Shor Bazar ne chante plus. Cette artère commerçante de Kaboul avait été surnommée la « rue de la musique » en raison des nombreux artistes qui y vendaient des instruments ou proposaient leurs services pour animer un mariage. Mais la chute de la capitale afghane, le 15 août 2021, a signé le retour au pouvoir des talibans et de leur interprétation ultra-rigoriste des réglementations islamiques. Depuis, la majorité des activités culturelles sont jugées « haram » – illicites – par les nouvelles autorités. Le magasin de musique du chanteur Farid* a été transformé en épicerie. Lui vend désormais des œufs sur le trottoir. À gauche, un magasin de sodas hébergeait jusqu’à récemment un riche grossiste qui importait des instruments par centaines depuis l’Inde. Aujourd’hui, il travaille dans les cuisines d’un hôpital. « Excusez-moi », murmure une ombre. « Vous cherchez… un musicien ? » L’homme est jeune, petit, trapu et vêtu d’une tunique traditionnelle orange. « Suivez-moi », ordonne-t-il en s’engageant dans une rue perpendiculaire abandonnée par la lumière du jour.

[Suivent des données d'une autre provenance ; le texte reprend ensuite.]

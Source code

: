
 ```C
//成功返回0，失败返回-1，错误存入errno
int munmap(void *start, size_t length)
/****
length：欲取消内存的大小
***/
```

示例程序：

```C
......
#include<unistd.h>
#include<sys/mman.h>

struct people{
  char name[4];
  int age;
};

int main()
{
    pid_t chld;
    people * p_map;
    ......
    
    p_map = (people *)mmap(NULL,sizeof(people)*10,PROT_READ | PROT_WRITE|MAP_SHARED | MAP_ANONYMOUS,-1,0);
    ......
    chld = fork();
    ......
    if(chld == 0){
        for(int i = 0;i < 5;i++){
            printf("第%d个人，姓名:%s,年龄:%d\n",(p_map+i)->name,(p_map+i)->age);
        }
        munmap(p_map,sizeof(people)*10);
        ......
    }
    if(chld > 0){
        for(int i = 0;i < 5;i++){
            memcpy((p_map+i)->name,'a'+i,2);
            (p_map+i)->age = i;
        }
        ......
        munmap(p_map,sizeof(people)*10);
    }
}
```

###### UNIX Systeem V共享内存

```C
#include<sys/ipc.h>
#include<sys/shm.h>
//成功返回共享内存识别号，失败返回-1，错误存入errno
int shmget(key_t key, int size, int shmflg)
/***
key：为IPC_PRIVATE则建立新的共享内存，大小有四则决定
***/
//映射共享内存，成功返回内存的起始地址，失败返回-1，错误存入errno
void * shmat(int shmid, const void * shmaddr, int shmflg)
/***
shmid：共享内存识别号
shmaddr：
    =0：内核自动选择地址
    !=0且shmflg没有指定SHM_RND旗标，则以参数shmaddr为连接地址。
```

Jusqu’au retour des talibans, Hassan*, 19 ans, vendait des pianos et des violons depuis une petite échoppe nichée au premier étage de ce bâtiment gris, « juste là », derrière les vitres sales. Surtout, comme son père avant lui et son grand-père avant ça, Hassan est musicien. « Je n’aurais jamais imaginé que le jour viendrait où nous serions forcés de cacher notre art », confie-t-il en essuyant avec le dos de sa main les gouttes de sueur qui perlent sur son front. Par principe et par nécessité économique, le jeune artiste a fait le choix de la clandestinité, utilisant son salon pour donner des cours de solfège et vendre du matériel sous le manteau. Il conserve chez lui un spécimen de chaque instrument et a caché les autres à travers le quartier : « Même si je trouvais un autre métier, je continuerai à faire ça parce que la musique me nourrit, je ne peux pas m’en passer. »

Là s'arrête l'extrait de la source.